As US stocks are hitting all-time-highs, many dividend investors I speak to are concerned that there are not a lot of opportunities. I believe that if a person has a process in place, they should be able to identify companies for further research.
Last week I shared with you a list of nine dividend champions I believed were attractively valued. Today I am sharing a few more companies with you that I believe are attractively valued. These companies have managed to boost dividends for at least a decade, have a P/E ratio below 20, and a current yield above 2%, which is covered by earnings. These are companies that are good candidates for further research:
The company split into Abbott and AbbVie in early 2013. I bought and held shares of the legacy Abbott for years now, but my last purchase was right before the spin-off. I received plenty of disagreement for this decision, but I stayed the course.
Due to the split, analyzing historical data for Abbott is a little more challenging. The information prior to 2013 includes results for both AbbVie and Abbott. The only information for Abbott only is for the years since early 2013.
Currently, Abbott is in talks to acquire medical device maker St. Jude Medical (NYSE:STJ) for $25 billion in cash and stock, which could provide a strong tailwind to earnings going forward. The company has also announced a $5.80 billion acquisition of diagnostics test maker Alere early in 2016. Right now, the stock is selling at 19.60 times expected earnings and yields 2.40%. I may consider adding to the stock for the first time in over three years.

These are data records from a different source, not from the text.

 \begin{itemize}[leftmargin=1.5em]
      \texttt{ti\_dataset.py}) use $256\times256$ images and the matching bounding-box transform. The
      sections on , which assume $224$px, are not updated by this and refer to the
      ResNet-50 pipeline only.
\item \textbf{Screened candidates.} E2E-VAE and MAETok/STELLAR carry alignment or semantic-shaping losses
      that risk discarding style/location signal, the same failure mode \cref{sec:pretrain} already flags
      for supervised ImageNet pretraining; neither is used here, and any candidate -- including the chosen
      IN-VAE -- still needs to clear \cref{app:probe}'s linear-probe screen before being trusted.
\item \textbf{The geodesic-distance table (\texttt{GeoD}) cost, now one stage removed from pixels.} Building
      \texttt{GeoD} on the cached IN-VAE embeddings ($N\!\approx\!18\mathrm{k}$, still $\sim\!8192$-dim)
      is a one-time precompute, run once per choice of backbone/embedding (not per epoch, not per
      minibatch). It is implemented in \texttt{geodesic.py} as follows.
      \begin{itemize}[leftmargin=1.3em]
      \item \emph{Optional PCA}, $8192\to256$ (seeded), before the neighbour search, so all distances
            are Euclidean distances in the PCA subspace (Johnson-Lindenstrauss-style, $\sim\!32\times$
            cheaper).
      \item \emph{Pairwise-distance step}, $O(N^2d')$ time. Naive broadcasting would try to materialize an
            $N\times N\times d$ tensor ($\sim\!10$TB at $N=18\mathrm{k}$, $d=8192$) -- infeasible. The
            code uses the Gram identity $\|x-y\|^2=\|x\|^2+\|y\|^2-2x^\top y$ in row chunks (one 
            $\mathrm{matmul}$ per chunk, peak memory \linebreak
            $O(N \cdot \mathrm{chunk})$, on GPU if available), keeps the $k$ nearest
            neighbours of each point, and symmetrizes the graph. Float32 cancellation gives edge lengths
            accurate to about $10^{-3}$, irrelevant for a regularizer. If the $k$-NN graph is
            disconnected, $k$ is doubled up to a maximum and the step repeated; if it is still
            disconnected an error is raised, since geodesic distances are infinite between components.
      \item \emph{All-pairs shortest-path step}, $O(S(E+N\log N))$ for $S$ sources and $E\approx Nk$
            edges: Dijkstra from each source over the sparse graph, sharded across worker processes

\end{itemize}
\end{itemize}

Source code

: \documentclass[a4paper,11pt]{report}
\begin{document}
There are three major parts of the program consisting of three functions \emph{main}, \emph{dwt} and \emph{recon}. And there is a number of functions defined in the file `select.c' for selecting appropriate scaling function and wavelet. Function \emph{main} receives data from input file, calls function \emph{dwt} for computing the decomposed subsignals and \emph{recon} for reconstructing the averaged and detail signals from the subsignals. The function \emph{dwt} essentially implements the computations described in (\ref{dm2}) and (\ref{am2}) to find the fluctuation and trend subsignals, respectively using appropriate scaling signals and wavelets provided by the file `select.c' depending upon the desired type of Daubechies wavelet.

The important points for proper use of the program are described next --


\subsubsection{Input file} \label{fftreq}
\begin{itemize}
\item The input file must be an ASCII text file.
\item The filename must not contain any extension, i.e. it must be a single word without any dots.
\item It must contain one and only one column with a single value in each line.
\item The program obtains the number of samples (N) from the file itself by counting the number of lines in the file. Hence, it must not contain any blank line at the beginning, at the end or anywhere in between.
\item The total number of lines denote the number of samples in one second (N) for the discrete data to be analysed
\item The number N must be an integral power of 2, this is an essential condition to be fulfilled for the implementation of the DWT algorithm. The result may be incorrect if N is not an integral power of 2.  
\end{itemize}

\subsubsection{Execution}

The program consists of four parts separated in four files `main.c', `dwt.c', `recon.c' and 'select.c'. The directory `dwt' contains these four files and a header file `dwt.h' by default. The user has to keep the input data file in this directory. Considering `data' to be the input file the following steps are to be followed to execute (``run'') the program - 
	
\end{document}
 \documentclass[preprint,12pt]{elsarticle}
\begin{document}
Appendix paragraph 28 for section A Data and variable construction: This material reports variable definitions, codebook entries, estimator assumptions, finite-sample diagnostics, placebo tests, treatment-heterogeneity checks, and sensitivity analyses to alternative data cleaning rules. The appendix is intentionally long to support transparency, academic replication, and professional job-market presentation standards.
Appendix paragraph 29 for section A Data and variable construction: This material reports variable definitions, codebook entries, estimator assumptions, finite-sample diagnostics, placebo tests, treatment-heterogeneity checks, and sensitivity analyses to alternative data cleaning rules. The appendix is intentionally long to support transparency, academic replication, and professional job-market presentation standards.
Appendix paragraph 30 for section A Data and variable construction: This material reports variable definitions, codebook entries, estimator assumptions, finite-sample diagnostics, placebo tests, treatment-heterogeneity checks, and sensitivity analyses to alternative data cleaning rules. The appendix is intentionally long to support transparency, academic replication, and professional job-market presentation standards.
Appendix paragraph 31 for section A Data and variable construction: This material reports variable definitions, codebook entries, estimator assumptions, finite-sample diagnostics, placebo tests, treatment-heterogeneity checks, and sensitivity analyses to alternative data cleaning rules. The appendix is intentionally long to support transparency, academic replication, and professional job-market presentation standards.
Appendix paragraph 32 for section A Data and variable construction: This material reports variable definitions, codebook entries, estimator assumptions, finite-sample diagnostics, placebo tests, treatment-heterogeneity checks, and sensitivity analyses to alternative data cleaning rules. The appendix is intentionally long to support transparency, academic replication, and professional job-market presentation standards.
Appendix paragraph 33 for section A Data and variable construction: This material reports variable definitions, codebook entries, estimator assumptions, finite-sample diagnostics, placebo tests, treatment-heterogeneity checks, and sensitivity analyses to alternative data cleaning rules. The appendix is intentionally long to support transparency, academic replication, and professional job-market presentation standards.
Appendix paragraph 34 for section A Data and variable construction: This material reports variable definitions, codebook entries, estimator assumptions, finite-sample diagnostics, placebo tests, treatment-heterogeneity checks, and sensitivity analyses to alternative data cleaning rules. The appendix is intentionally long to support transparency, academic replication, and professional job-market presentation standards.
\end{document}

United Technologies Corporation (NYSE:UTX) provides technology products and services to building systems and aerospace industries worldwide. The company has raised dividends for 23 years in a row. The 10-year dividend growth rate is 11.30%/year. Currently, the stock is selling for 16.10 times forward earnings and yields 2.50%. Check out my analysis of United Technologies for more information.

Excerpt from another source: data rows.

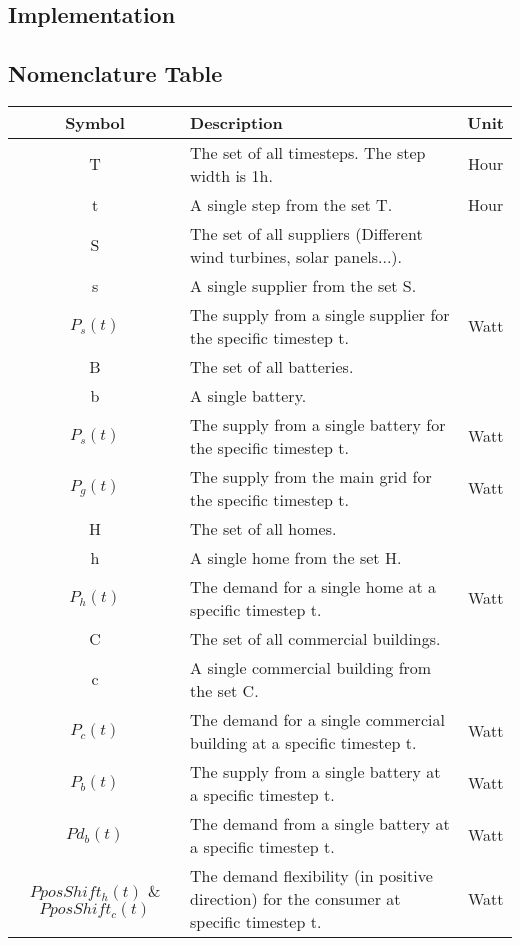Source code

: \subsection{Implementation}


\subsection{Nomenclature Table}
	\begin{longtable}{|c|p{}|c|}
		\toprule
		\textbf{Symbol} & \textbf{Description} & \textbf{Unit} \\ \midrule
		T & The set of all timesteps. The step width is 1h. & Hour \\ \midrule
		t & A single step from the set T. & Hour \\ \midrule
		S & The set of all suppliers (Different wind turbines, solar panels...). &  \\ \midrule
		s & A single supplier from the set S. & \\ \midrule
		$P_{s}(t)$ & The supply from a single supplier for the specific timestep t. & Watt\\ \midrule
		B & The set of all batteries. & \\ \midrule
		b & A single battery. & \\ \midrule
		$P_{s}(t)$ & The supply from a single battery for the specific timestep t. & Watt \\ \midrule
		$P_{g}(t)$ & The supply from the main grid for the specific timestep t. & Watt \\ \midrule
		H & The set of all homes. & \\ \midrule
		h & A single home from the set H. & \\ \midrule
		$P_{h}(t)$ & The demand for a single home at a specific timestep t. & Watt\\ \midrule
		C & The set of all commercial buildings. & \\ \midrule
		c & A single commercial building from the set C. & \\ \midrule
		$P_{c}(t)$ & The demand for a single commercial building at a specific timestep t. & Watt \\ \midrule
		$P_{b}(t)$ & The supply from a single battery at a specific timestep t. & Watt \\ \midrule
		$Pd_{b}(t)$ & The demand from a single battery at a specific timestep t. & Watt \\ \midrule
		$PposShift_{h}(t)$ \& $PposShift_{c}(t)$ & The demand flexibility (in positive direction) for the consumer at specific timestep t. & Watt \\ \midrule

\end{longtable}

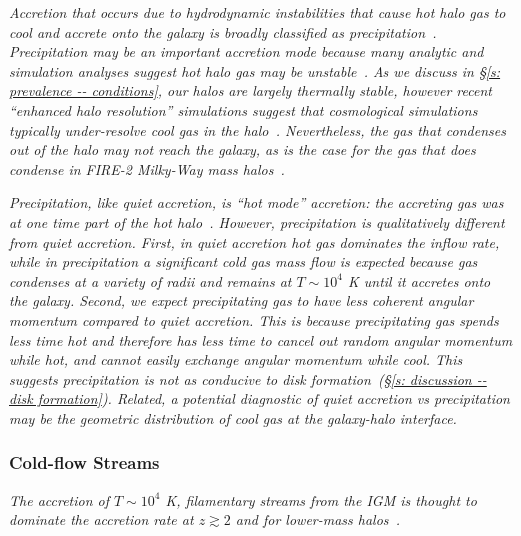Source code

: \documentclass[fleqn,usenatbib]{mnras}
\begin{document}
\textit{
Accretion that occurs due to hydrodynamic instabilities that cause hot halo gas to cool and accrete onto the galaxy is broadly classified as precipitation~\citep[e.g.][]{Sharma2012, Voit2015a, Voit2018, Voit2021}.
Precipitation may be an important accretion mode because many analytic and simulation analyses suggest hot halo gas may be unstable~\citep[e.g.][]{Balbus1989, Maller2004, McCourt2012, McCourt2016, Joung2012a, Li2014, Armillotta2016, McNamara2016, Schneider2018, Liang2018a, Gronke2019, Gronke2019a, Li2019, Fielding2020}.
As we discuss in \S\ref{s: prevalence -- conditions}, our halos are largely thermally stable, however recent ``enhanced halo resolution'' simulations suggest that cosmological simulations typically under-resolve cool gas in the halo~\citep{VandeVoort2018, Peeples2019a, Hummels2019, Suresh2019}.
Nevertheless, the gas that condenses out of the halo may not reach the galaxy, as is the case for the gas that does condense in FIRE-2 Milky-Way mass halos~\citep{Esmerian2020}.
}

\textit{
Precipitation, like quiet accretion, is ``hot mode'' accretion: the accreting gas was at one time part of the hot halo~\citep[e.g.][]{Nelson2013}.
However, precipitation is qualitatively different from quiet accretion.
First, in quiet accretion hot gas dominates the inflow rate, while in precipitation a significant cold gas mass flow is expected because gas condenses at a variety of radii and remains at $T\sim 10^4$ K until it accretes onto the galaxy.
Second, we expect precipitating gas to have less coherent angular momentum compared to quiet accretion.
This is because precipitating gas spends less time hot and therefore has less time to cancel out random angular momentum while hot, and cannot easily exchange angular momentum while cool.
This suggests precipitation is not as conducive to disk formation~(\S\ref{s: discussion -- disk formation}).
Related, a potential diagnostic of quiet accretion vs precipitation may be the geometric distribution of cool gas at the galaxy-halo interface.
}

\subsubsection{Cold-flow Streams}

\textit{
The accretion of $T\sim 10^4$ K, filamentary streams from the IGM is thought to dominate the accretion rate at $z\gtrsim 2$ and for lower-mass halos~\citep[e.g.][]{Keres2005, Keres2009, Dekel2006, Oser2010, VanDeVoort2011a}.
}
\end{document}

Ameriprise Financial, Inc. (NYSE:AMP), through its subsidiaries, provides various financial products and services to individual and institutional clients in the United States and internationally. The company's stock was beaten badly on Brexit. A UK property fund managed by one of its international subsidiaries stopped redemptions. This is bad news, but it is likely overblown as well. It is also likely that Ameriprise has more sticky assets than mutual fund companies such as T. Rowe Price due to client-adviser relationships. The company has raised dividends for 12 years in a row. The 10-year dividend growth rate is 37.10%/year, but that was mostly as a result of the rapid expansion in the dividend payout ratio over the past decade. Future dividend growth will more closely trail growth in earnings per share. Currently, the stock is selling for 10.30 times earnings and yields 3.10%. Check out my analysis of Ameriprise Financial for more information.

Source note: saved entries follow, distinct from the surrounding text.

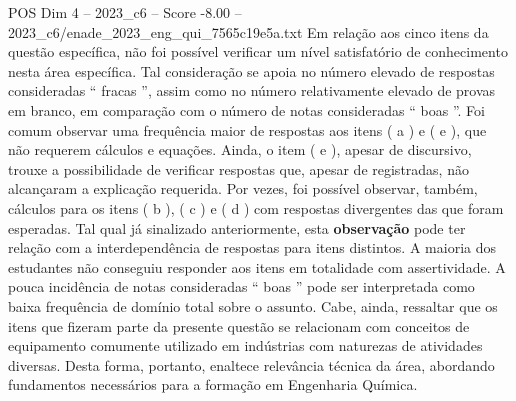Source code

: \begin{textsample}{POS Dim 4 – 2023\_c6 – Score -8.00 – 2023\_c6/enade\_2023\_eng\_qui\_7565c19e5a.txt}
Em relação aos cinco itens da questão específica, não foi possível verificar um nível satisfatório de conhecimento nesta área específica.
Tal consideração se apoia no número elevado de respostas consideradas “ fracas ”, assim como no número relativamente elevado de provas em branco, em comparação com o número de notas consideradas “ boas ”.
Foi comum observar uma frequência maior de respostas aos itens ( a ) e ( e ), que não requerem cálculos e equações.
Ainda, o item ( e ), apesar de discursivo, trouxe a possibilidade de verificar respostas que, apesar de registradas, não alcançaram a explicação requerida.
Por vezes, foi possível observar, também, cálculos para os itens ( b ), ( c ) e ( d ) com respostas divergentes das que foram esperadas.
Tal qual já sinalizado anteriormente, esta \textbf{observação} pode ter relação com a interdependência de respostas para itens distintos.
A maioria dos estudantes não conseguiu responder aos itens em totalidade com assertividade.
A pouca incidência de notas consideradas “ boas ” pode ser interpretada como baixa frequência de domínio total sobre o assunto.
Cabe, ainda, ressaltar que os itens que fizeram parte da presente questão se relacionam com conceitos de equipamento comumente utilizado em indústrias com naturezas de atividades diversas.
Desta forma, portanto, enaltece relevância técnica da área, abordando fundamentos necessários para a formação em Engenharia Química.

\end{textsample}
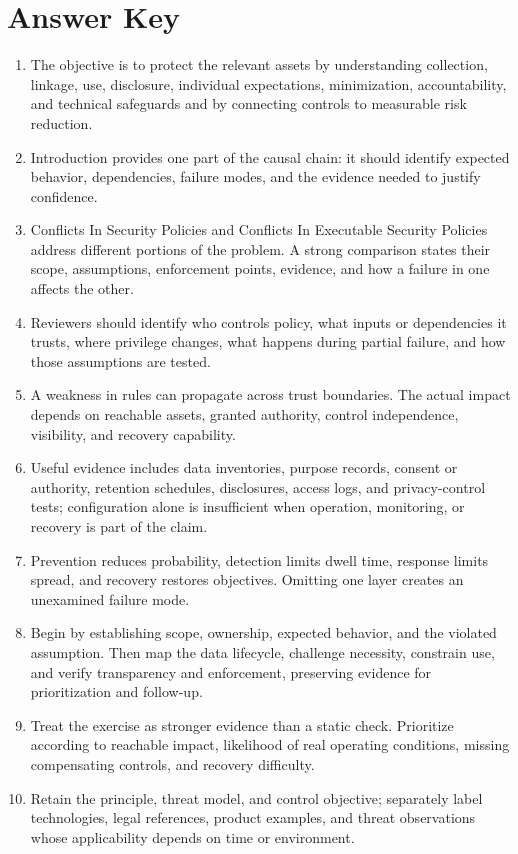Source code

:\documentclass[11pt,letterpaper]{article}
\begin{document}
\section*{Answer Key}
\begin{enumerate}
\item The objective is to protect the relevant assets by understanding collection, linkage, use, disclosure, individual expectations, minimization, accountability, and technical safeguards and by connecting controls to measurable risk reduction.
\item Introduction provides one part of the causal chain: it should identify expected behavior, dependencies, failure modes, and the evidence needed to justify confidence.
\item Conflicts In Security Policies and Conflicts In Executable Security Policies address different portions of the problem. A strong comparison states their scope, assumptions, enforcement points, evidence, and how a failure in one affects the other.
\item Reviewers should identify who controls policy, what inputs or dependencies it trusts, where privilege changes, what happens during partial failure, and how those assumptions are tested.
\item A weakness in rules can propagate across trust boundaries. The actual impact depends on reachable assets, granted authority, control independence, visibility, and recovery capability.
\item Useful evidence includes data inventories, purpose records, consent or authority, retention schedules, disclosures, access logs, and privacy-control tests; configuration alone is insufficient when operation, monitoring, or recovery is part of the claim.
\item Prevention reduces probability, detection limits dwell time, response limits spread, and recovery restores objectives. Omitting one layer creates an unexamined failure mode.
\item Begin by establishing scope, ownership, expected behavior, and the violated assumption. Then map the data lifecycle, challenge necessity, constrain use, and verify transparency and enforcement, preserving evidence for prioritization and follow-up.
\item Treat the exercise as stronger evidence than a static check. Prioritize according to reachable impact, likelihood of real operating conditions, missing compensating controls, and recovery difficulty.
\item Retain the principle, threat model, and control objective; separately label technologies, legal references, product examples, and threat observations whose applicability depends on time or environment.
\end{enumerate}
\end{document}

Verizon Communications Inc. (NYSE:VZ), through its subsidiaries, provides communications, information, and entertainment products and services to consumers, businesses, and governmental agencies worldwide. The company has slow earnings growth, but increased competition with its smaller rivals. However, it does have the scale and quality of service that makes existing customers loathe to go elsewhere. The company has raised dividends for 11 years in a row. The 10-year dividend growth rate is 3.30%/year. Currently, the stock is selling for 14.50 times forward earnings and yields 4%. Check out my analysis of Verizon for more information.
Disclosure: I am/we are long ABT, ABBV, UTX, AMP, VZ.
I wrote this article myself, and it expresses my own opinions. I am not receiving compensation for it. I have no business relationship with any company whose stock is mentioned in this article.